▶ PROVIDED RECORDS
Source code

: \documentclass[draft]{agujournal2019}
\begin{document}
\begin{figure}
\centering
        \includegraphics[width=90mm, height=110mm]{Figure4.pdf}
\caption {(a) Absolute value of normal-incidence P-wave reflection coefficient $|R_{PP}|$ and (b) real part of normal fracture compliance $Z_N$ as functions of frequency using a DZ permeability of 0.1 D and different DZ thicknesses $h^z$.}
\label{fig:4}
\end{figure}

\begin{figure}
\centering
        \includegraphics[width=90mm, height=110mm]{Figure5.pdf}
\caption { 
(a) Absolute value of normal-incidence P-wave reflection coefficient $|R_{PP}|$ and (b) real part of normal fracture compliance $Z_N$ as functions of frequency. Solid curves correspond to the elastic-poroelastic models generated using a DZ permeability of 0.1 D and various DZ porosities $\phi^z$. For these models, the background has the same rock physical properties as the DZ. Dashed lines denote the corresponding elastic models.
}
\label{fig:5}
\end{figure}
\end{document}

▶ WHAT TO DO
Which lines in the material contain the word "reflection"? Pull each of them out.

▶ THE COMPLETED TASK
\caption {(a) Absolute value of normal-incidence P-wave reflection coefficient $|R_{PP}|$ and (b) real part of normal fracture compliance $Z_N$ as functions of frequency using a DZ permeability of 0.1 D and different DZ thicknesses $h^z$.}
(a) Absolute value of normal-incidence P-wave reflection coefficient $|R_{PP}|$ and (b) real part of normal fracture compliance $Z_N$ as functions of frequency. Solid curves correspond to the elastic-poroelastic models generated using a DZ permeability of 0.1 D and various DZ porosities $\phi^z$. For these models, the background has the same rock physical properties as the DZ. Dashed lines denote the corresponding elastic models.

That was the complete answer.